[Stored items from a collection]
╭──

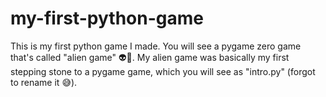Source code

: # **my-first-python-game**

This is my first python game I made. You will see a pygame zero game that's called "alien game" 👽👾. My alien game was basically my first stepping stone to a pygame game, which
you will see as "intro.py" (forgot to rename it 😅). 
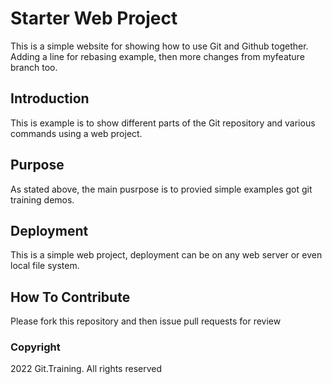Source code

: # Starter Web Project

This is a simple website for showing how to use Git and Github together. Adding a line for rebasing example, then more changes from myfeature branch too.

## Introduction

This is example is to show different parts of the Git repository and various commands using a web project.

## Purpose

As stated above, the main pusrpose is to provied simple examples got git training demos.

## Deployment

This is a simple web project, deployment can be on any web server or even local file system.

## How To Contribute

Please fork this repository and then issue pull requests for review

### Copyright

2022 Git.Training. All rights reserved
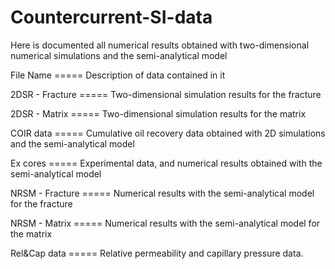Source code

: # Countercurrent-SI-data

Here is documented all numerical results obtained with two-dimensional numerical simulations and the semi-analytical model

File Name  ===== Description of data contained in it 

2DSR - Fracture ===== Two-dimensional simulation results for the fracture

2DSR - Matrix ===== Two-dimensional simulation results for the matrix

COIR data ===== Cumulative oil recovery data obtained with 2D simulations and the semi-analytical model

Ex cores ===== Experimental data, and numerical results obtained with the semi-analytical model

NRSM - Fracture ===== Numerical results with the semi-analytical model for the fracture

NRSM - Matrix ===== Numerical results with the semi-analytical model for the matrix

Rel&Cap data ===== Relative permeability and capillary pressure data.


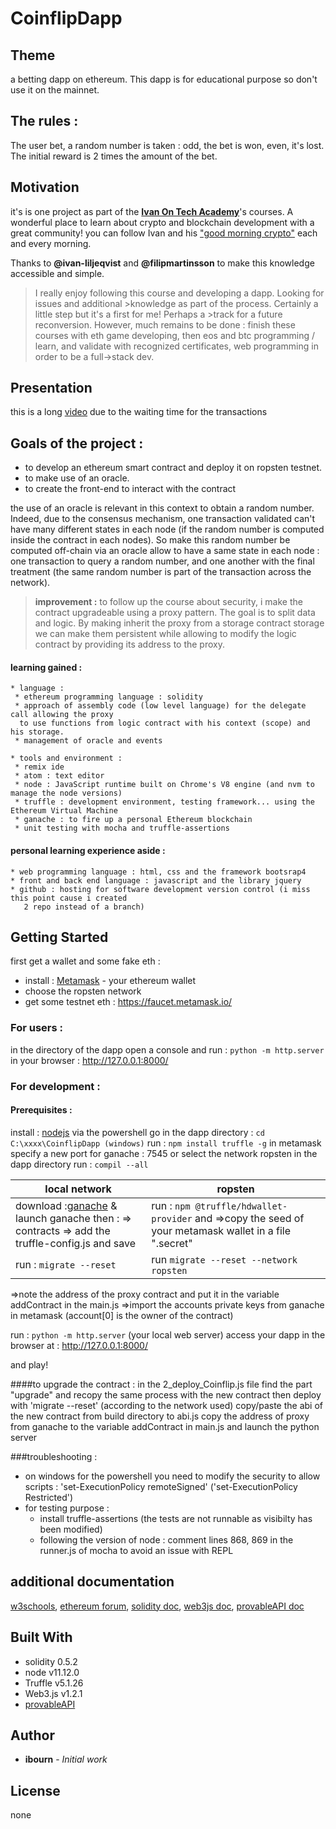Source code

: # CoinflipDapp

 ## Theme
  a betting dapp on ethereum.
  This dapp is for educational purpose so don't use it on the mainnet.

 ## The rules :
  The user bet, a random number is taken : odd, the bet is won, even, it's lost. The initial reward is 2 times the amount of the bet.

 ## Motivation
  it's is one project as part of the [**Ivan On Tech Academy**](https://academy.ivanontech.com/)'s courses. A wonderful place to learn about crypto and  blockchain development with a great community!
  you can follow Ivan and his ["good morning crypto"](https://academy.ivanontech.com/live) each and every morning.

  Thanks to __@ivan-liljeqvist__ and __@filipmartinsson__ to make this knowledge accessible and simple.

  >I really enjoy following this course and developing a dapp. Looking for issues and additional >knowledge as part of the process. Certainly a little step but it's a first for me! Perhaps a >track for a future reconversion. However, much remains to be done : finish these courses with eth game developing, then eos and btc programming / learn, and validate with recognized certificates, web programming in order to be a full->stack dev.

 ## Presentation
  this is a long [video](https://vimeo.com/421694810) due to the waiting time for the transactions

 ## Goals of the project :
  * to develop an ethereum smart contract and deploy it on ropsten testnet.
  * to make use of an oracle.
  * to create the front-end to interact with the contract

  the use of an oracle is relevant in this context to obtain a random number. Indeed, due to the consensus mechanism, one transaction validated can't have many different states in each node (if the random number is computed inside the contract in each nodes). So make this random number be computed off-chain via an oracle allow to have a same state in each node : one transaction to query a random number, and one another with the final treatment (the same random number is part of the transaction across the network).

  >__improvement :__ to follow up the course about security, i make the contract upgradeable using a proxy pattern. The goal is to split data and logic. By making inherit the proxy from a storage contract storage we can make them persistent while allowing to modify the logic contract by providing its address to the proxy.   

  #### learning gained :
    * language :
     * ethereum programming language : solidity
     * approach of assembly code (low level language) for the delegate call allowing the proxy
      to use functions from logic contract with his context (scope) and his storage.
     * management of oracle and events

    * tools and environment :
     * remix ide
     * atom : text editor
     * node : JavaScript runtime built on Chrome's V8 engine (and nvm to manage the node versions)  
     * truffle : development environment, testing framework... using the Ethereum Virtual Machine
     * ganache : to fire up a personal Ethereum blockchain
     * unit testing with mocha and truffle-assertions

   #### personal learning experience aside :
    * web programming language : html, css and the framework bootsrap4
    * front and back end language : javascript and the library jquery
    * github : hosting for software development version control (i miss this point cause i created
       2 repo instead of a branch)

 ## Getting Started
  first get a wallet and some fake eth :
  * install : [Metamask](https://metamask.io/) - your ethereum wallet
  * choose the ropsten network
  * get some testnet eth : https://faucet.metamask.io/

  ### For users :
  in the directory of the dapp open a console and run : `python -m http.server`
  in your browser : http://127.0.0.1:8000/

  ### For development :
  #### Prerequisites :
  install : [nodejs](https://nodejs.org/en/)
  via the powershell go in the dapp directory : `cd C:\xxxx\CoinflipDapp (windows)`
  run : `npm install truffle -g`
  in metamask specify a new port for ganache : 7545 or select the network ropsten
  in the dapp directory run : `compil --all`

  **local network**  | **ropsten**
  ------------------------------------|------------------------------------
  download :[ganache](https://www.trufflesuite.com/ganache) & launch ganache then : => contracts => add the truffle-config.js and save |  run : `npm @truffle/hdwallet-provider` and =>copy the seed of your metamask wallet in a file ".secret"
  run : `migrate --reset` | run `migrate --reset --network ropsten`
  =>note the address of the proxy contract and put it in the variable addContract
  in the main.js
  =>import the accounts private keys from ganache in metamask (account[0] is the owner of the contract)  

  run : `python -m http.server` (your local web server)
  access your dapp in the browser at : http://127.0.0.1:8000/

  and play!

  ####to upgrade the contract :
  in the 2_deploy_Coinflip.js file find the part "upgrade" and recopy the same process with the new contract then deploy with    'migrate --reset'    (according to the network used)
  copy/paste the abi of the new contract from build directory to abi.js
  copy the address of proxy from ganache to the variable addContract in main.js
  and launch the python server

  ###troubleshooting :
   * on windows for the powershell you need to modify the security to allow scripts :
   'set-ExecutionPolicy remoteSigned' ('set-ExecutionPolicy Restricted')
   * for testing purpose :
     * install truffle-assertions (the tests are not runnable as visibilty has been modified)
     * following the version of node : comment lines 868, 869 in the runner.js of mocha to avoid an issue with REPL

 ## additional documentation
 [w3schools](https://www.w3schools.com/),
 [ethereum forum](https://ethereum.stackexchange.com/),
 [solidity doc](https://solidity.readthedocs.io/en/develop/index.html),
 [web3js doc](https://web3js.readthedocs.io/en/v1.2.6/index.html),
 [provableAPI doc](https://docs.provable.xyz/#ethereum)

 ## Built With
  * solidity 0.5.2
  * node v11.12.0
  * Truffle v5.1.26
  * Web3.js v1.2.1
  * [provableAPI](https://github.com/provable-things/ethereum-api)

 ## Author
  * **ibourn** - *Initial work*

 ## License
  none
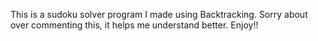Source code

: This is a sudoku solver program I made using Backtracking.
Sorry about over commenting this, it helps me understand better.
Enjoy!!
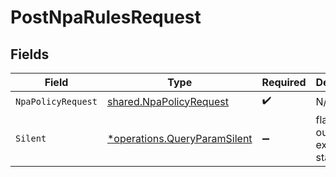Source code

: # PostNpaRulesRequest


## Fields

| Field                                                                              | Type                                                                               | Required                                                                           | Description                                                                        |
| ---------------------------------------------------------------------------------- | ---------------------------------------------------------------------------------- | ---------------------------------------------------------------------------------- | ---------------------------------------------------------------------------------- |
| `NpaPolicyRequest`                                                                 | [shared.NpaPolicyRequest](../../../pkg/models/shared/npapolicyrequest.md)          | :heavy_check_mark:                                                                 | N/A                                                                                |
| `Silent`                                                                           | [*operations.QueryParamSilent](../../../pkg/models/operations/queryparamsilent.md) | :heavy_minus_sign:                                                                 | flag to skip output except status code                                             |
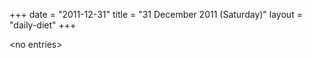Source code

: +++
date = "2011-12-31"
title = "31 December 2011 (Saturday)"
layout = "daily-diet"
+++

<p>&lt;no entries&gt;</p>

╰──
╭──

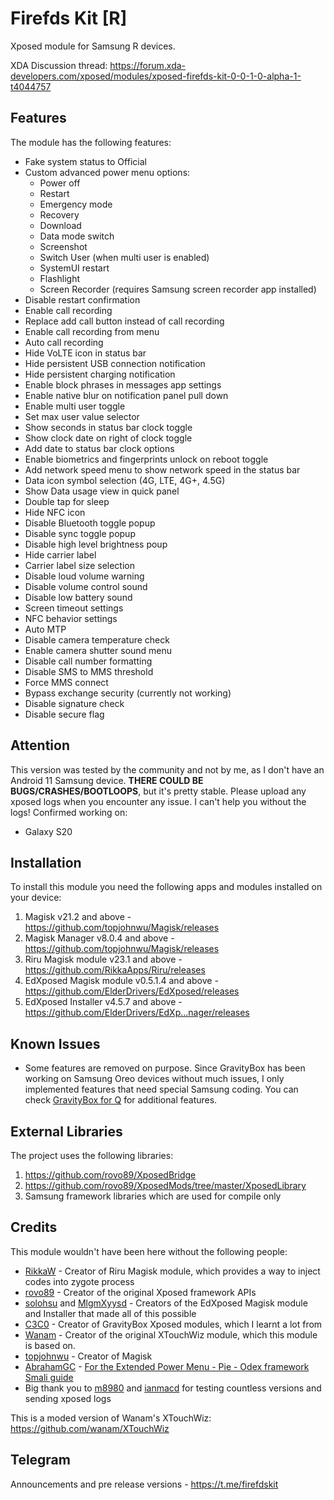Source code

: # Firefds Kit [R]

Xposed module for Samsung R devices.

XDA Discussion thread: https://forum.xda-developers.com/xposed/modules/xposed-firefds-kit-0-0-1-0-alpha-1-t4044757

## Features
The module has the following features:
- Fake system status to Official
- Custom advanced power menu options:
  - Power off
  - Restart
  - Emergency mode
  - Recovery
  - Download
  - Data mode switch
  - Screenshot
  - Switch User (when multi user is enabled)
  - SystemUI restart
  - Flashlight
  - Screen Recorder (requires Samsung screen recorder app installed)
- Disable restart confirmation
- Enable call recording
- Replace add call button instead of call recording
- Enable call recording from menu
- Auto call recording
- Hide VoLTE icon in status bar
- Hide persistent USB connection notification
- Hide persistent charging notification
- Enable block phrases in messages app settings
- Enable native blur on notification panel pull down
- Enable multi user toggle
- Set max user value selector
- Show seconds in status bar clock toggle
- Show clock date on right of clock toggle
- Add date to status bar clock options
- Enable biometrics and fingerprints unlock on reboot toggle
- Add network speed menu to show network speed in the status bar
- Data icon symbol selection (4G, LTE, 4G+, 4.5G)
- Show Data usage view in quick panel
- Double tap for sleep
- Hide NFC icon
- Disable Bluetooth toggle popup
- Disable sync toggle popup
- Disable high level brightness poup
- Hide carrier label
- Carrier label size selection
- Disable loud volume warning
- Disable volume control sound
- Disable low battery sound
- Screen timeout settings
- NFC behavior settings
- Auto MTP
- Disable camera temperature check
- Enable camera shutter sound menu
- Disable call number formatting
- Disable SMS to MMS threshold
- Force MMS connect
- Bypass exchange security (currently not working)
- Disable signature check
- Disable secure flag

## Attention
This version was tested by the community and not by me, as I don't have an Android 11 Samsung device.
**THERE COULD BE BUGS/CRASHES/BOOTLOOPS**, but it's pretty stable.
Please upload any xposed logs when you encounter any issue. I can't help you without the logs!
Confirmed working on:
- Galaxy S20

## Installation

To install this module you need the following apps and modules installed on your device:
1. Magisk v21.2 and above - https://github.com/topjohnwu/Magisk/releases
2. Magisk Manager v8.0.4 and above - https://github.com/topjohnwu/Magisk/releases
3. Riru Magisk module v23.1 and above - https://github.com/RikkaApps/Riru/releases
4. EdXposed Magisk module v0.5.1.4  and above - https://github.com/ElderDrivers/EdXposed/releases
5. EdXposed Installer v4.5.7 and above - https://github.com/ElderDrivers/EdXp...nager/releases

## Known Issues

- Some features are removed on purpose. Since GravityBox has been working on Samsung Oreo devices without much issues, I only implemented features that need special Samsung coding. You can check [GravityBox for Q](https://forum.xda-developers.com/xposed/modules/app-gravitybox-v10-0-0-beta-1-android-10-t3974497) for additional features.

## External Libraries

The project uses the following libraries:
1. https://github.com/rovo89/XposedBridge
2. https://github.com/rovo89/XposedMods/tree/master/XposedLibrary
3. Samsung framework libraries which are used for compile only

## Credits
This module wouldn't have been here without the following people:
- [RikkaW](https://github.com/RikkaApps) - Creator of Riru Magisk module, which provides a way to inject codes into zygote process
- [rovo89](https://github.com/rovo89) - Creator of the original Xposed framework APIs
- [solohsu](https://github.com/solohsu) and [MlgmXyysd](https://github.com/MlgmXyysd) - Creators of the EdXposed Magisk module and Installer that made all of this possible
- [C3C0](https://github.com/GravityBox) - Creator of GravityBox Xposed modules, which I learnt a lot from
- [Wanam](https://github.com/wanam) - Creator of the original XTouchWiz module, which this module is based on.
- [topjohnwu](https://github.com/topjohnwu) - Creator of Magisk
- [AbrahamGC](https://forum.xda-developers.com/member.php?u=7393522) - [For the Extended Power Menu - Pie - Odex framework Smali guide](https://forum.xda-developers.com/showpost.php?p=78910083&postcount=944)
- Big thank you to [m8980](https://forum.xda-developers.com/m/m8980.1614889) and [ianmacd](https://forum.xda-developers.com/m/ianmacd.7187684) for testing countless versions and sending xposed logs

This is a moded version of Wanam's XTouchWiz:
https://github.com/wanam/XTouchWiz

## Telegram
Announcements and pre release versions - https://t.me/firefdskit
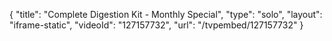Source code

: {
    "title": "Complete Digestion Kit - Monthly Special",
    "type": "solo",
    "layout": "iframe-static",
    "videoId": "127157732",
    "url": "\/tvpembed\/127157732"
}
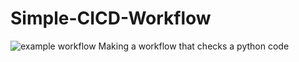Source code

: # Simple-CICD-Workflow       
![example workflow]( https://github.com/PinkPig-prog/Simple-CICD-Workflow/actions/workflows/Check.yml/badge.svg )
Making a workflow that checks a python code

╰──

■ **TASK DIRECTIONS**: When you reach the line containing "- [RikkaW](https://github.com/RikkaApps) - Creator" in the data above, start copying exactly, and stop after the line containing "- [topjohnwu](https://github.com/topjohnwu) - Creator".

■ **RESULT**:
- [RikkaW](https://github.com/RikkaApps) - Creator of Riru Magisk module, which provides a way to inject codes into zygote process
- [rovo89](https://github.com/rovo89) - Creator of the original Xposed framework APIs
- [solohsu](https://github.com/solohsu) and [MlgmXyysd](https://github.com/MlgmXyysd) - Creators of the EdXposed Magisk module and Installer that made all of this possible
- [C3C0](https://github.com/GravityBox) - Creator of GravityBox Xposed modules, which I learnt a lot from
- [Wanam](https://github.com/wanam) - Creator of the original XTouchWiz module, which this module is based on.
- [topjohnwu](https://github.com/topjohnwu) - Creator of Magisk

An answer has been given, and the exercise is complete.